Re:A Little Creative thinking maybe....?!?!

[bradkittenbrink]

Also why is this retard writing about Security??

He's not writing about security, he's writing about Microsoft security. He's obviously fully qualified.

Re:I enjoy calling Dvorak a blohward with my Dvora

[Moofie]

"I enjoy calling Dvorak a blohward with my Dvorak"

I think you need more practice.

Registry is the problem?

[Se7enLC]

What's wrong with the registry? Sure there are better ways to do it from an end-user point of view, but you can't blame the registry for all of windows problems. All the registry is is a database of configuration options for applications, system, etc. What would you rather have, a mess of unorganized and inconsistent files in /etc and ~/.appname? In either case, the registry has NOTHING to do with spyware infection. It's merely the underlying system that gets edited once a malicious program gets in. SOMETHING has to contain system and application configuration options, and whatever it is will be called a registry. The actual implementation is irrelevant.

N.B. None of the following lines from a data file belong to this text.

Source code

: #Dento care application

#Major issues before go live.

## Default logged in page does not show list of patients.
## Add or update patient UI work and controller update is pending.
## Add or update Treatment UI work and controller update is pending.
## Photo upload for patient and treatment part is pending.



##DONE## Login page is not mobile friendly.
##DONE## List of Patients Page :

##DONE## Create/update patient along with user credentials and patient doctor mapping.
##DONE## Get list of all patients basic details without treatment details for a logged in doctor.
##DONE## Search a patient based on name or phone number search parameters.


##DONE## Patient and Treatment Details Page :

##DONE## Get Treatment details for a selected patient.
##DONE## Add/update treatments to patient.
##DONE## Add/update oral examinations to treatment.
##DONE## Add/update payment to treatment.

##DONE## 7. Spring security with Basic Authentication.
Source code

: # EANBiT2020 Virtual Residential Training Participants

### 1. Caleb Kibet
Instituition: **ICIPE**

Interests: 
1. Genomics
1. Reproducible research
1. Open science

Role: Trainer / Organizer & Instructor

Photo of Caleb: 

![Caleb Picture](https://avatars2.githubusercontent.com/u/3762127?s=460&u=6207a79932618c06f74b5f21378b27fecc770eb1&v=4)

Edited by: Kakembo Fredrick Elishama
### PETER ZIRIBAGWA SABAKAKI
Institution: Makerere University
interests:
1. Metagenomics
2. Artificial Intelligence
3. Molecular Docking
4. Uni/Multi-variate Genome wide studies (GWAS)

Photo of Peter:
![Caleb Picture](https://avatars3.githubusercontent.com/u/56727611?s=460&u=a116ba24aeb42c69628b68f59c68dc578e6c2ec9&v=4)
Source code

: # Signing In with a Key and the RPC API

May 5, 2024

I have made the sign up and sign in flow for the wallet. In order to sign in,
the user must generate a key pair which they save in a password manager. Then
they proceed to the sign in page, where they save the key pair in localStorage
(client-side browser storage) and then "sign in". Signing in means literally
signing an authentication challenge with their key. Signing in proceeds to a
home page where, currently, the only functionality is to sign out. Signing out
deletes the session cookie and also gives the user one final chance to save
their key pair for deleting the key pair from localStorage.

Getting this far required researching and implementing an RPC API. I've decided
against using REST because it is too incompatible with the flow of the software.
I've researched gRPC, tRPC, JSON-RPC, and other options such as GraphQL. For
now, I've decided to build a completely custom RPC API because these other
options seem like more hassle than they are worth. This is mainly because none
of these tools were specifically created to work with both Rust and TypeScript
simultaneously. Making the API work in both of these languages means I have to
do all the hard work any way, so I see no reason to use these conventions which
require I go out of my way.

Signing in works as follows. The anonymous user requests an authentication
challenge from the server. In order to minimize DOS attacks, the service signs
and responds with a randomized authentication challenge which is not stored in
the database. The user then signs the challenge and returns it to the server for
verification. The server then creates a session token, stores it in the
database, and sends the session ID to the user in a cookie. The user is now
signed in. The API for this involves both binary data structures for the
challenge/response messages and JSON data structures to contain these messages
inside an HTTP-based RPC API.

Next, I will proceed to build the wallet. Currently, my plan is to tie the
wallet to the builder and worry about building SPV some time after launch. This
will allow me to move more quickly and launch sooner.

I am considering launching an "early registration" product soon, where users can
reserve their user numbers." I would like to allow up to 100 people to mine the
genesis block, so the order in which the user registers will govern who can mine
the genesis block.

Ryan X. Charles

Whatever Dvorak would like to see replace it (notice that he didn't make a suggestion for improvement, just that "there has to be something better") will suffer the same problems as the registry if the security holes allowing unauthorized programs to edit it aren't fixed.

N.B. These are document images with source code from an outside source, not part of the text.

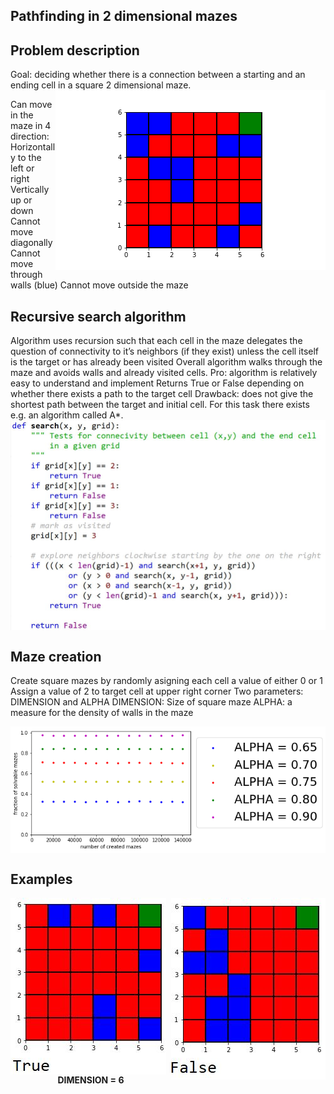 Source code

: ## Pathfinding in 2 dimensional mazes

## Problem description
Goal: deciding whether there is a connection between a
starting and an ending cell in a square 2 dimensional maze.
<img align="right"  src="https://github.com/blatmand/pathfinding_in_maze/blob/master/Example_Grid.png">

Can move in the maze in 4
direction:
Horizontally to the left or
right
Vertically up or down
Cannot move diagonally
Cannot move through walls
(blue)
Cannot move outside the
maze

## Recursive search algorithm

Algorithm uses recursion such that each cell in the maze
delegates the question of connectivity to it’s neighbors (if they
exist) unless the cell itself is the target or has already been
visited
Overall algorithm walks through the maze and avoids walls
and already visited cells.
Pro: algorithm is relatively easy to understand and implement
Returns True or False depending on whether there exists a
path to the target cell
Drawback: does not give the shortest path between the target
and initial cell. For this task there exists e.g. an algorithm
called A*.
<img align="center"  src="https://github.com/blatmand/pathfinding_in_maze/blob/master/recursive_search_algorithm.JPG">

## Maze creation

Create square mazes by randomly asigning each cell a value of
either 0 or 1
Assign a value of 2 to target cell at upper right corner
Two parameters: DIMENSION and ALPHA
DIMENSION: Size of square maze
ALPHA: a measure for the density of walls in the maze

<img align="center"  src="https://github.com/blatmand/pathfinding_in_maze/blob/master/probabilities.png">

## Examples
<img align="left"  src="https://github.com/blatmand/pathfinding_in_maze/blob/master/True2.JPG">
<img align="right"  src="https://github.com/blatmand/pathfinding_in_maze/blob/master/False2.JPG">

<p>&nbsp;</p>
<p>&nbsp;</p>
<p>&nbsp;</p>
<p>&nbsp;</p>
<p>&nbsp;</p>
<p>&nbsp;</p>
<p>&nbsp;</p>
 <p align="center"><b>DIMENSION = 6</b></p>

Transparency and Simplicity

[Pfhorrest]

Get rid of the notion of "installers" altogether.

A browser plugin should be a single file that goes in a plugins folder. An application should be a self-contained package that can live anywhere on the system. You shouldn't have to RUN a program to ADD a program to your system - why can the installer program live and run self-contained wherever it is, but other programs have to be 'installed'? Nothing you're installing besides security updates and other OS patches should need to stick files all over the place and modify settings everywhere.

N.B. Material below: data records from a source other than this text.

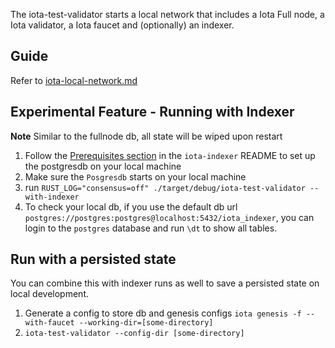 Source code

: The iota-test-validator starts a local network that includes a Iota Full node, a Iota validator, a Iota faucet and (optionally)
an indexer.

## Guide

Refer to [iota-local-network.md](../../docs/content/guides/developer/getting-started/local-network.mdx)

## Experimental Feature - Running with Indexer

**Note** Similar to the fullnode db, all state will be wiped upon restart

1. Follow the [Prerequisites section](../../crates/iota-indexer/README.md#prerequisites) in the `iota-indexer` README to set up the postgresdb on your local machine
2. Make sure the `Posgresdb` starts on your local machine
3. run `RUST_LOG="consensus=off" ./target/debug/iota-test-validator --with-indexer`
4. To check your local db, if you use the default db url `postgres://postgres:postgres@localhost:5432/iota_indexer`, you can login to the `postgres` database and run `\dt` to show all tables.

## Run with a persisted state

You can combine this with indexer runs as well to save a persisted state on local development.

1. Generate a config to store db and genesis configs `iota genesis -f --with-faucet --working-dir=[some-directory]`
2. `iota-test-validator --config-dir [some-directory]`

Get rid of the notion of installers, and you get rid of installers putting malicious stuff on your system. Give the user the program. Let them stick it wherever they want. You've still got a possibility for trojan horses, I suppose, but with proper security they shouldn't be able to write to anything outside of userland without at least a password prompt.

I guess the point I'm trying to make is, the system should be transparent and simple. When you've got a complex, tangled mess of invisible (files / dependencies / tasks / settings / etc), all hidden behind an "easy" face that's just plastered over the mess, then you're going to hit problems because the "easy" interface isn't really what's going on on the system. Things are hidden and so the user isn't really in control of their system - how can we expect users to be aware of what's going on with their computers when we try so hard to hide it from them? And if you're about to say that the real workings are too complex, users could never understand them - THERE'S YOUR PROBLEM.

Make the system simple, modular, transparent. Like protected memory - every app runs in its own sandbox and can't write over all the others. Maybe we need some buzzword to make clueless users and equally clueless developers aware of the importance of having "protected file structures" - every app (by which I mean userland things like Word and Photoshop) is its own self-contained package and isn't spewing its shit all over the system. No hidden files, no hidden processes, let users see what's going on, and make what's going on simple enough for them to grok.

Then and only then can we expect users to be able to avoid social engineering.

You want a good example of an OS going strongly in this direction, take a look at OS X. And this 'everything-is-self-contained-and-doesn't-spew-shi t-everywhere' concept is a traditional thing in the Mac world. This isn't something new, just something that the mainstream hasn't done. I think it's time, as Mac and Windows have caught up to Unix in the world of protected memory and real multitasking, that Windows and Unix catch up to the Mac in the world of sane and modular file organization structures. (And yes, I'm aware that OSX, being unix-based, shares some of the same messy tangles as unixes, just with a pretty face slapped over it. And yes, that bothers me).